Ce qui est écrit sur cet enfant à sa mort est édifiant :
Si l'agonie a été longue, l'heure de la mort n'a point été terrible ; les membres convulsionnés se tordaient sans doute, et montraient aux assistants un corps déformé se révoltant contre la mort, la loi de la chair qui veut vivre quand même ; mais un ange planait au-dessus du lit du moribond et cicatrisait son cœur ; puis il emporta sur ses ailes blanches cette âme si belle qui s'échappait de ce corps informe en prononçant ces mots : Gloire vous soit rendue, ô mon Dieu ! Et cette âme montée vers le Tout-Puissant, heureuse, elle s'est écriée : Me voici, Seigneur ; vous m'aviez donné pour mission d'apprendre à souffrir ; ai-je supporté dignement l'épreuve ?
Et maintenant l'Esprit du pauvre enfant a repris ses propositions ; il plane dans l'espace, allant du faible au petit, disant à tous : Espérance et courage. Dégagé de toute matière et de toute souillure, il est là près de vous, vous parle, non plus avec sa voix souffreteuse et plaintive, mais avec de mâles accents ; il vous a dit : Ceux qui m'ont vu, ont regardé l'enfant qui ne murmurait pas ; ils y ont puisé le calme pour leurs maux, et leurs cœurs se sont raffermis dans la douce confiance en Dieu ; voilà le but de mon court passage sur la terre.

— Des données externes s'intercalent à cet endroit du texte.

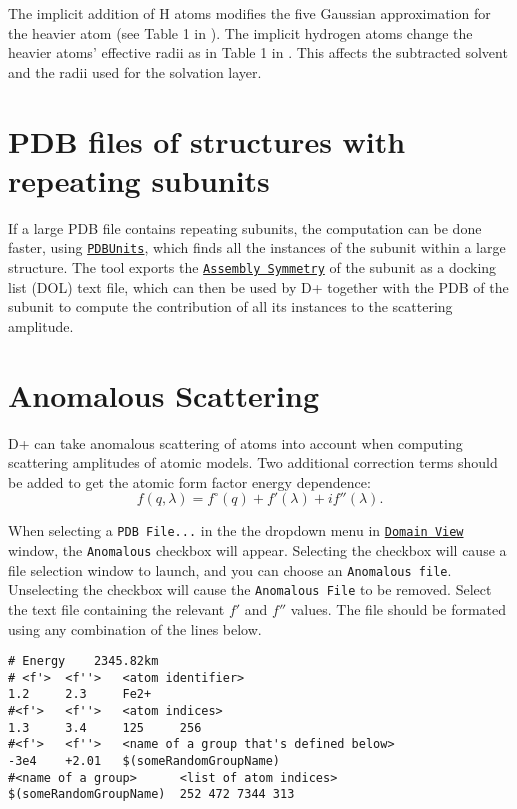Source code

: \documentclass[../D+Manual.tex]{subfiles}
\begin{document}
The implicit addition of H atoms modifies the five Gaussian approximation for the heavier atom (see Table 1 in \cite{Dplus2017}).
The implicit hydrogen atoms change the heavier atoms' effective radii as in Table 1 in \textcite{svergun1995crysol}.
This affects the subtracted solvent and the radii used for the solvation layer.
\section{PDB files of structures with repeating subunits}
If a large PDB file contains repeating subunits, the computation can be done faster, using \hyperref[PDBUnit]{\texttt{PDBUnits}}, which finds all the instances
of the subunit within a large structure. The tool
exports the \hyperref[chp:Symmetries]{\texttt{Assembly Symmetry}} of the subunit as a docking list (DOL) text file, which can then be used by D+ together with the PDB of the subunit to compute the contribution of all its instances to the scattering amplitude. 

\section{Anomalous Scattering} \label{sec:anomalousScattering}
D+ can take anomalous scattering of atoms into account when computing scattering amplitudes of atomic models. Two additional correction terms should be added to get the atomic form factor energy dependence:
\begin{equation*}
	f(q,\lambda) = f^\circ(q) + f'(\lambda) + i f''(\lambda).
\end{equation*}

When selecting a \texttt{PDB File...} in the the dropdown menu in  \hyperref[sec:domainView]{\texttt{Domain View}} window, the \texttt{Anomalous} checkbox will appear. Selecting the checkbox will cause a file selection window to launch, and you can choose an \texttt{Anomalous file}. Unselecting the checkbox will cause the \texttt{Anomalous File} to be removed.
Select the text file containing the relevant $f'$ and $f''$ values.
The file should be formated using any combination of the lines below.

\lstset{style=anomalousFile,}

\begin{lstlisting}
# Energy    2345.82km
# <f'>  <f''>   <atom identifier>
1.2     2.3     Fe2+
#<f'>   <f''>   <atom indices>
1.3     3.4     125     256
#<f'>   <f''>   <name of a group that's defined below>
-3e4    +2.01   $(someRandomGroupName)
#<name of a group>      <list of atom indices>
$(someRandomGroupName)  252 472 7344 313
\end{lstlisting}
\end{document}
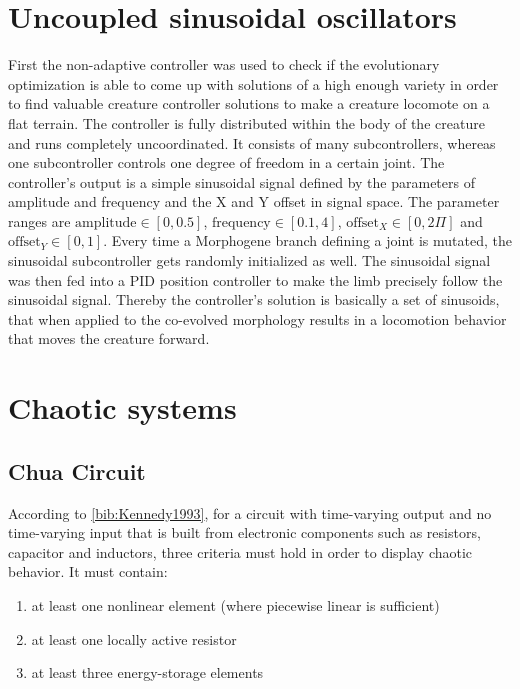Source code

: \documentclass[main]{subfiles}
\begin{document}
\section{Uncoupled sinusoidal oscillators}

First the non-adaptive controller was used to check if the evolutionary optimization is able to come up with solutions of a high enough variety in order to find valuable creature controller solutions to make a creature locomote on a flat terrain. The controller is fully distributed within the body of the creature and runs completely uncoordinated. It consists of many subcontrollers, whereas one subcontroller controls one degree of freedom in a certain joint. The controller's output is a simple sinusoidal signal defined by the parameters of amplitude and frequency and the X and Y offset in signal space. The parameter ranges are $\text{amplitude} \in [0,0.5]$, $\text{frequency} \in [0.1,4]$, $\text{offset}_X \in [0,2\Pi]$ and $\text{offset}_Y \in [0,1]$. Every time a Morphogene branch defining a joint is mutated, the sinusoidal subcontroller gets randomly initialized as well. The sinusoidal signal was then fed into a PID position controller to make the limb precisely follow the sinusoidal signal. Thereby the controller's solution is basically a set of sinusoids, that when applied to the co-evolved morphology results in a locomotion behavior that moves the creature forward. 

\section{Chaotic systems}

\lipsum[2]

\subsection{Chua Circuit}

According to \ref{bib:Kennedy1993}, for a circuit with time-varying output and no time-varying input that is built from electronic components such as resistors, capacitor and inductors, three criteria must hold in order to display chaotic behavior. It must contain:
  \begin{enumerate}
  \item at least one nonlinear element (where piecewise linear is sufficient)
  \item at least one locally active resistor
  \item at least three energy-storage elements
  \end{enumerate}
  
\end{document}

Le deuxième exemple (pages 360 à 362), est celui d’un homme nommé Joseph qui devint aveugle à trente ans par suite d’excès qui ont ruiné sa santé. Au lieu de reconnaître qu’il était la première cause de son infirmité, il se mit à blasphémer contre Dieu, le renier, l’accuser, en disant que, s'il existait, il devait être injuste et méchant, puisqu'il faisait ainsi souffrir ses créatures. Il ne songeait qu’à lui et à la privation des jouissances qui lui était imposée. Il devint insupportable pour les autres et finit par se suicider.
A sa mort, il resta aveugle dans de profondes angoisses jusqu’à ce que épuisé, lassé, il eu un retour sur lui-même, reconnaissant l’existence d’une puissance supérieure pouvant l’aider, il implora sa pitié. Il retrouva donc la vue.
Il est expliqué que pour prouver son repentir il du recommencer son épreuve terrestre dans des conditions plus rude qu’il accepta avec résignation et comme une expiation qui devait avoir sa source dans la souveraine justice. Il dit qu’à la fin de cette vie, le monde des Esprits n'a eu pour lui que des splendeurs et d'ineffables jouissances.
Vous comprenez que le comportant de votre fils tout au long de sa vie est déterminant.